3.É interessante conhecer os primeiros limites do município de Porto Velho, tendo em vista persistir, até os dias atuais, uma teimosa dúvida quanto a sua extensão, em vários segmentos de nossa sociedade. Vejamos, portanto, como o Decreto 1.063/1914 estabeleceu as fronteiras de Porto Velho: “Artigo 1º - O termo judiciário de Porto Velho, no rio Madeira, terá os seguintes limites: ao norte o paralelo que passar pela bocca do igarapé São Lourenço, a montante da praia do Tamanduá, até encontrar os limites com o município de Labrea; a leste uma linha que partindo do ponto fronteiro a bocca do igarapé São Lourenço, na margem direita do rio Madeira, vá encontrar o ponto em que o paraello de 8º 48` sul corta o rio Candeias, em sua margem esquerda; ao sul o citado paralello, limite com o Estado de Matto-Grosso, entre a margem esquerda do rio Candeias e a margem direita do rio Madeira, o rio Madeira até a foz do Abunã, o rio Abunã ate o limite com o território contestado do Acre e esse território; e a oeste o município de Labrea”. A criação do município, sete meses mais tarde, ocorreria dentro desses limites.Isto que dizer que o novo município limitava-se, atualizando-se os limites, com o atual município de Candeias do Jamari, com a Vila de Santo Antonio e, pela margem esquerda do rio Madeira, com o município de Lábrea,AM e o território contestado do Acre, conhecido como Acre Federal. Era, portanto, um pequeno município desmembrado de Humaitá, iniciando seu espaço territorial na altura de Calama, elevado a distrito.
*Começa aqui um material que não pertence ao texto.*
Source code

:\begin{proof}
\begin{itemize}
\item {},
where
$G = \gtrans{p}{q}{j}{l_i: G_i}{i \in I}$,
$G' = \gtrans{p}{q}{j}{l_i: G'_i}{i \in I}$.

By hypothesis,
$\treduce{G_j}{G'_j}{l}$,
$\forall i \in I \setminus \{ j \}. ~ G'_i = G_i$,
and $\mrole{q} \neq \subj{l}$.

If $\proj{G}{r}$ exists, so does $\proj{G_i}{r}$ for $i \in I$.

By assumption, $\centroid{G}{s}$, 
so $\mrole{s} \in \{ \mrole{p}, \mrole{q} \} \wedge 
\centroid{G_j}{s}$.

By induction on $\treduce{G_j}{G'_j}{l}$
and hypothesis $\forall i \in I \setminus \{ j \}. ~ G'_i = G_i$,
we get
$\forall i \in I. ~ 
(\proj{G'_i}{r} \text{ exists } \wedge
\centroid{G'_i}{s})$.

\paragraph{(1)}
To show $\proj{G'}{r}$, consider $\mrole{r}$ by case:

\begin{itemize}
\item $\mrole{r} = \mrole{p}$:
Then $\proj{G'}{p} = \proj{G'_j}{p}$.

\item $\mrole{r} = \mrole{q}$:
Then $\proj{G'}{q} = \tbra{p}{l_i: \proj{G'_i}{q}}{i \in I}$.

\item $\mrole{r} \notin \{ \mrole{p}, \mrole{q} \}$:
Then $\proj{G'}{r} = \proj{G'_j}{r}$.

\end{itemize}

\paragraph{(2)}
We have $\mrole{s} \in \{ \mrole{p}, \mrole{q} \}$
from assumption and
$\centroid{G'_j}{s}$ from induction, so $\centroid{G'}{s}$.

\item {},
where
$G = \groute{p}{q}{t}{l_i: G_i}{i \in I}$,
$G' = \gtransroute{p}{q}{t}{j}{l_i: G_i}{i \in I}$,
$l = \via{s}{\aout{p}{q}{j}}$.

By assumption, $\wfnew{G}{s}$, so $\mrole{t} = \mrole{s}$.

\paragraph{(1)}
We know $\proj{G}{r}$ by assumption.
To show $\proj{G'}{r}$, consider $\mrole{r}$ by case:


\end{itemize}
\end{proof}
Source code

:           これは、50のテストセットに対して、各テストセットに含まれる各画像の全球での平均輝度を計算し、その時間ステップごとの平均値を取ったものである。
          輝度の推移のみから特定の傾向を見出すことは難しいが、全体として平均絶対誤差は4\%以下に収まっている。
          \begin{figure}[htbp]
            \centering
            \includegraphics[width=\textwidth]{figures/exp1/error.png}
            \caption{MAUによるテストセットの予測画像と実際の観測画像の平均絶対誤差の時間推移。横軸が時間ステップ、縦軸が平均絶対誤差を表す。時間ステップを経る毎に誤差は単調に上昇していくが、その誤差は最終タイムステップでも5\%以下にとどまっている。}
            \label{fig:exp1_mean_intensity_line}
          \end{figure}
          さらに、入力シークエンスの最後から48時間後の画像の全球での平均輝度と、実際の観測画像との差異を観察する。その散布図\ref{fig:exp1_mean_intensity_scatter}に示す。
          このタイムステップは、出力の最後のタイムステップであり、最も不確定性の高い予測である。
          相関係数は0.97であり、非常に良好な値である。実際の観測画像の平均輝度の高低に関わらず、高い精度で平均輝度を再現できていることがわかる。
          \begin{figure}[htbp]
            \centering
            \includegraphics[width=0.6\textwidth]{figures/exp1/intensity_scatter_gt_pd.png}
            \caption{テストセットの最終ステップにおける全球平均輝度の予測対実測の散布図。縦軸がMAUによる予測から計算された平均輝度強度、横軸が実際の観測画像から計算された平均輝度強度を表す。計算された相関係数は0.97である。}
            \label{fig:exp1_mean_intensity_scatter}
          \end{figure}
4.Convém frisar que o município de Porto Velho foi criado em contraponto ao de Santo Antonio, de 1908, pertencente ao Mato Grosso, ao poder dos coronéis de barranco, notadamente o milionário boliviano Nicola Suarez Calhaú, dono dos seringais Candelária I e II, e o brasileiro José da Costa Crespo, do seringal Crespo. Mas, sobretudo, à empresa anglo-canadense Madeira-Mamoré. Por isso, em seu artigo 2º a Lei 757/1914, autorizava ao Poder Executivo municipal “a entrar em contato com o Governo Federal, a Madeira-Mamoré Railway Company e os proprietários de terras para a fundação immediata da povoação”. Desse modo, o futuro superintendente ou prefeito teve de se virar para convencer aos diretores da Madeira-Mamoré a aceitar a administração brasileira em um povoado que, na verdade, eram dois: um surgido aos moldes de uma vila ferroviária norte-americana, e outro, que nascia um tanto quanto desorganizado, fundado por mascates e pequenos comerciantes, a maioria constituída por imigrantes nordestinos e libaneses. Não seria tarefa das mais fáceis para futuro prefeito.